The new Act will address major issues with the Diversity Lottery system that was hampered by the Trump administration and the COVID-19 pandemic. Thousands of DV lottery winners were denied their chance to apply for a green card due to delayed processing and embassy closures. There have been numerous lawsuits against the Department of State by classes of immigrants relating to the DV program. The Act will allow DV winners from 2017 to 2022 to reapply for entry. In addition, individuals affected by the Trump administration’s so-called “Muslim Ban” will also be given the chance to apply again.

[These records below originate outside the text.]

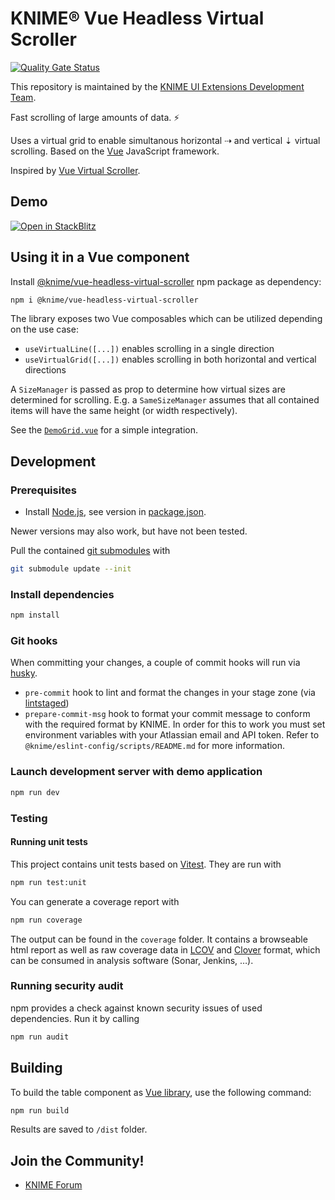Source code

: # KNIME® Vue Headless Virtual Scroller

[![Quality Gate Status](https://sonarcloud.io/api/project_badges/measure?project=KNIME_vue-headless-virtual-scrolling&metric=alert_status)](https://sonarcloud.io/summary/new_code?id=KNIME_vue-headless-virtual-scrolling)

This repository is maintained by the [KNIME UI Extensions Development Team](mailto:team-ui-extensions@knime.com).

Fast scrolling of large amounts of data. ⚡️

Uses a virtual grid to enable simultanous horizontal ⇢ and vertical ⇣ virtual scrolling. Based on the [Vue] JavaScript framework.

Inspired by [Vue Virtual Scroller].

## Demo

[![Open in StackBlitz](https://developer.stackblitz.com/img/open_in_stackblitz.svg)](https://stackblitz.com/github/knime/vue-headless-virtual-scroller/tree/master/demo)

## Using it in a Vue component

Install [@knime/vue-headless-virtual-scroller] npm package as dependency:

```sh
npm i @knime/vue-headless-virtual-scroller
```

The library exposes two Vue composables which can be utilized depending on the use case:

- `useVirtualLine([...])` enables scrolling in a single direction
- `useVirtualGrid([...])` enables scrolling in both horizontal and vertical directions

A `SizeManager` is passed as prop to determine how virtual sizes are determined for scrolling. E.g. a `SameSizeManager` assumes that all contained items will have the same height (or width respectively).

See the [`DemoGrid.vue`](demo/src/components/DemoGrid.vue) for a simple integration.

## Development

### Prerequisites

- Install [Node.js][node], see version in [package.json](package.json).

Newer versions may also work, but have not been tested.

Pull the contained [git submodules](https://stackoverflow.com/a/4438292/5134084) with

```sh
git submodule update --init
```

### Install dependencies

```sh
npm install
```

### Git hooks

When committing your changes, a couple of commit hooks will run via [husky].

- `pre-commit` hook to lint and format the changes in your stage zone (via [lintstaged])
- `prepare-commit-msg` hook to format your commit message to conform with the required format by KNIME. In order for this to work you must set environment variables with your Atlassian email and API token. Refer to `@knime/eslint-config/scripts/README.md` for more information.

### Launch development server with demo application

```sh
npm run dev
```

### Testing

#### Running unit tests

This project contains unit tests based on [Vitest].
They are run with

```sh
npm run test:unit
```

You can generate a coverage report with

```sh
npm run coverage
```

The output can be found in the `coverage` folder. It contains a browseable html report as well as raw coverage data in
[LCOV] and [Clover] format, which can be consumed in analysis software (Sonar, Jenkins, …).

### Running security audit

npm provides a check against known security issues of used dependencies. Run it by calling

```sh
npm run audit
```

## Building

To build the table component as [Vue library], use the following command:

```sh
npm run build
```

Results are saved to `/dist` folder.

## Join the Community!

- [KNIME Forum](https://forum.knime.com/)

[Vue]: https://vuejs.org/
[Vue Virtual Scroller]: https://github.com/Akryum/vue-virtual-scroller
[node]: https://knime-com.atlassian.net/wiki/spaces/SPECS/pages/905281540/Node.js+Installation
[Vue library]: https://vitejs.dev/guide/build.html#library-mode
[Vitest]: https://vitest.dev/
[lcov]: https://github.com/linux-test-project/lcov
[clover]: http://openclover.org/
[husky]: https://www.npmjs.com/package/husky
[lintstaged]: https://github.com/okonet/lint-staged
[@knime/vue-headless-virtual-scroller]: https://www.npmjs.com/package/@knime/vue-headless-virtual-scroller
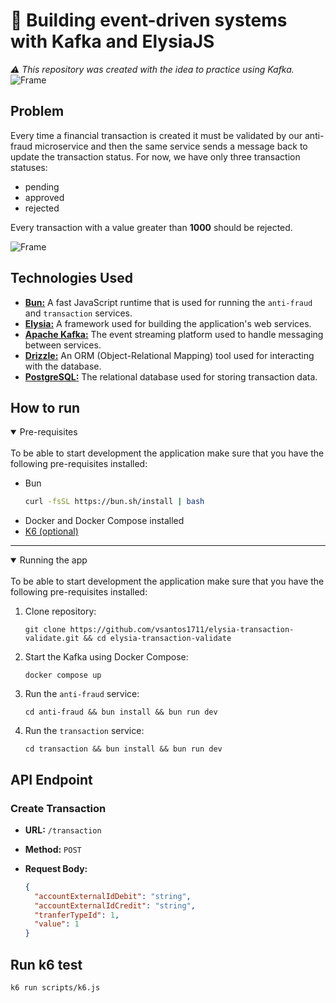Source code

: # 🐬 Building event-driven systems with Kafka and ElysiaJS

_⚠️ This repository was created with the idea to practice using Kafka._
![Frame](https://raw.githubusercontent.com/vsantos1711/elysia-transaction-validator/main/assets/tech.png)

## Problem

Every time a financial transaction is created it must be validated by our anti-fraud microservice and then the same service sends a message back to update the transaction status. For now, we have only three transaction statuses:

- pending
- approved
- rejected

Every transaction with a value greater than **1000** should be rejected.

![Frame](https://raw.githubusercontent.com/vsantos1711/elysia-transaction-validator/main/assets/diagram.png)

## Technologies Used

- **[Bun:](https://bun.sh/)** A fast JavaScript runtime that is used for running the `anti-fraud` and `transaction` services.
- **[Elysia:](https://elysiajs.com/)** A framework used for building the application's web services.
- **[Apache Kafka:](https://kafka.apache.org/)** The event streaming platform used to handle messaging between services.
- **[Drizzle:](https://orm.drizzle.team/)** An ORM (Object-Relational Mapping) tool used for interacting with the database.
- **[PostgreSQL:](https://www.postgresql.org/)** The relational database used for storing transaction data.

## How to run

<details open><summary> Pre-requisites </summary> <br />
To be able to start development the application make sure that you have the following pre-requisites installed:
  
- Bun
  ```bash
  curl -fsSL https://bun.sh/install | bash
  ```
- Docker and Docker Compose installed
- [K6 (optional)](https://k6.io/docs/get-started/installation/)

---
</details>

<details open><summary> Running the app </summary> <br />
To be able to start development the application make sure that you have the following pre-requisites installed:

1. Clone repository:
   ```shell
   git clone https://github.com/vsantos1711/elysia-transaction-validate.git && cd elysia-transaction-validate
   ```
2. Start the Kafka using Docker Compose:
   ```shell
   docker compose up
   ```
3. Run the `anti-fraud` service:
   ```shell
   cd anti-fraud && bun install && bun run dev
   ```
4. Run the `transaction` service:
   ```shell
   cd transaction && bun install && bun run dev
   ```
</details>

## API Endpoint

### Create Transaction

- **URL:** `/transaction`
- **Method:** `POST`
- **Request Body:**

  ```json
  {
    "accountExternalIdDebit": "string",
    "accountExternalIdCredit": "string",
    "tranferTypeId": 1,
    "value": 1
  }
  ```

## Run k6 test

```bash
k6 run scripts/k6.js
```
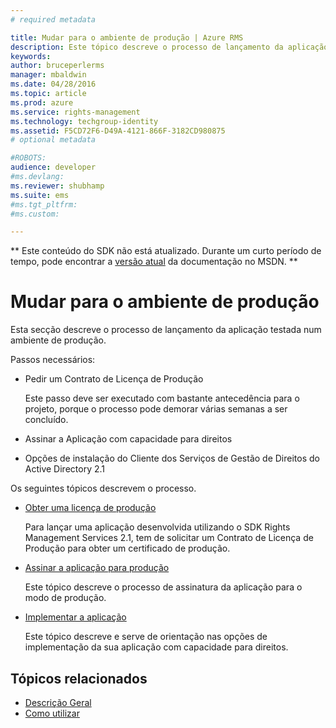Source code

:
 ```yaml
---
# required metadata

title: Mudar para o ambiente de produção | Azure RMS
description: Este tópico descreve o processo de lançamento da aplicação testada num ambiente de produção.
keywords:
author: bruceperlerms
manager: mbaldwin
ms.date: 04/28/2016
ms.topic: article
ms.prod: azure
ms.service: rights-management
ms.technology: techgroup-identity
ms.assetid: F5CD72F6-D49A-4121-866F-3182CD980875
# optional metadata

#ROBOTS:
audience: developer
#ms.devlang:
ms.reviewer: shubhamp
ms.suite: ems
#ms.tgt_pltfrm:
#ms.custom:

---
```

** Este conteúdo do SDK não está atualizado. Durante um curto período de tempo, pode encontrar a [versão atual](https://msdn.microsoft.com/library/windows/desktop/hh535290(v=vs.85).aspx) da documentação no MSDN. **
# Mudar para o ambiente de produção

Esta secção descreve o processo de lançamento da aplicação testada num ambiente de produção.

Passos necessários:

-   Pedir um Contrato de Licença de Produção

    Este passo deve ser executado com bastante antecedência para o projeto, porque o processo pode demorar várias semanas a ser concluído.

-   Assinar a Aplicação com capacidade para direitos
-   Opções de instalação do Cliente dos Serviços de Gestão de Direitos do Active Directory 2.1

Os seguintes tópicos descrevem o processo.

- [Obter uma licença de produção](obtaining-a-production-license.md)

  Para lançar uma aplicação desenvolvida utilizando o SDK Rights Management Services 2.1, tem de solicitar um Contrato de Licença de Produção para obter um certificado de produção.
- [Assinar a aplicação para produção](signing-your-application-for-production.md)

  Este tópico descreve o processo de assinatura da aplicação para o modo de produção.

- [Implementar a aplicação](deploying-your-application.md)

  Este tópico descreve e serve de orientação nas opções de implementação da sua aplicação com capacidade para direitos.
 

## Tópicos relacionados

* [Descrição Geral](ad-rms-overview.md)
* [Como utilizar](how-to-use-msipc.md)
 

 


<!--HONumber=Jun16_HO1-->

Backlogs for certain categories of immigrant visas are extensive and individuals waiting for their priority date (date their application was filed, in most cases) currently have to wait outside the country or in an independent nonimmigrant status until they can apply for an immigrant visa or adjust their status to permanent resident. The Act allows those individuals with pending matters to apply for legal permanent resident status even if they are waiting their turn in line. This will provide for a lawful status and employment authorization while waiting their turn in line, along with their family members, who would be required to pay an additional fee. Further, an expedite route is laid out to provide for a fast track to permanent residence for individuals who have waited for over two years. Costs are high for this potential expedite path: $2,500 for family-based applicants, $5,000 for employment-based applicants, and $50,000 for EB-5 immigrant investors.